**Your goal:**
Pick every line with "ldots" from the material below.

***** Recorded information

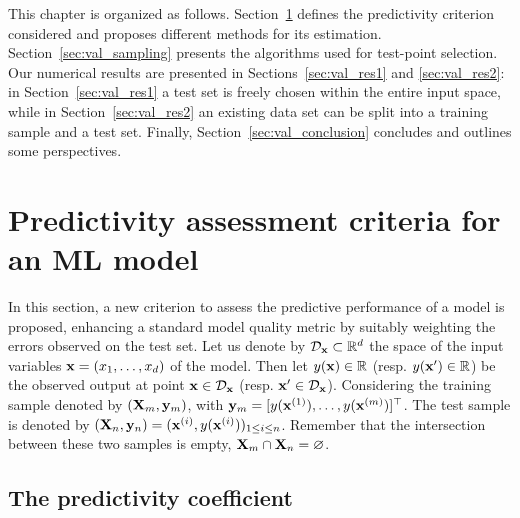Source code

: This chapter is organized as follows. 
Section~\ref{sec:q2} defines the predictivity criterion considered and proposes different methods for its estimation. 
Section~\ref{sec:val_sampling} presents the algorithms used for test-point selection. 
Our numerical results are presented in Sections~\ref{sec:val_res1} and \ref{sec:val_res2}: in Section~\ref{sec:val_res1} a test set is freely chosen within the entire input space, while in Section~\ref{sec:val_res2} an existing data set can be split into a training sample and a test set. 
Finally, Section~\ref{sec:val_conclusion} concludes and outlines some perspectives.




\section{Predictivity assessment criteria for an ML model}\label{sec:q2}
In this section, a new criterion to assess the predictive performance of a model is proposed, enhancing a standard model quality metric by suitably weighting the errors observed on the test set. 
Let us denote by $\mathcal{D}_{\bf x} \subset \mathbb{R}^d$ the space of the input variables ${\bf x}=(x_1,\ldots,x_d)$ of the model. 
Then let $y({\bf x}) \in \mathbb{R}$ (resp. $y({\bf x}') \in \mathbb{R}$) be the observed output at point ${\bf x} \in \mathcal{D}_{\bf x}$ (resp. ${\bf x}' \in \mathcal{D}_{\bf x}$). 
Considering the training sample denoted by $({\bf X}_m,{\bf y}_m)$, with ${\bf y}_m = [y({\bf x}^{(1)}),\ldots,y({\bf x}^{(m)})]^\top$. 
The test sample is denoted by $({\bf X}_n,{\bf y}_n) = ({\bf x}^{(i)},y({\bf x}^{(i)}))_{1\leq i \leq n}$. 
Remember that the intersection between these two samples is empty, ${\bf X}_m \cap {\bf X}_n = \varnothing$.


\subsection{The predictivity coefficient}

**********

**Response:**
Let us denote by $\mathcal{D}_{\bf x} \subset \mathbb{R}^d$ the space of the input variables ${\bf x}=(x_1,\ldots,x_d)$ of the model. 
Considering the training sample denoted by $({\bf X}_m,{\bf y}_m)$, with ${\bf y}_m = [y({\bf x}^{(1)}),\ldots,y({\bf x}^{(m)})]^\top$. 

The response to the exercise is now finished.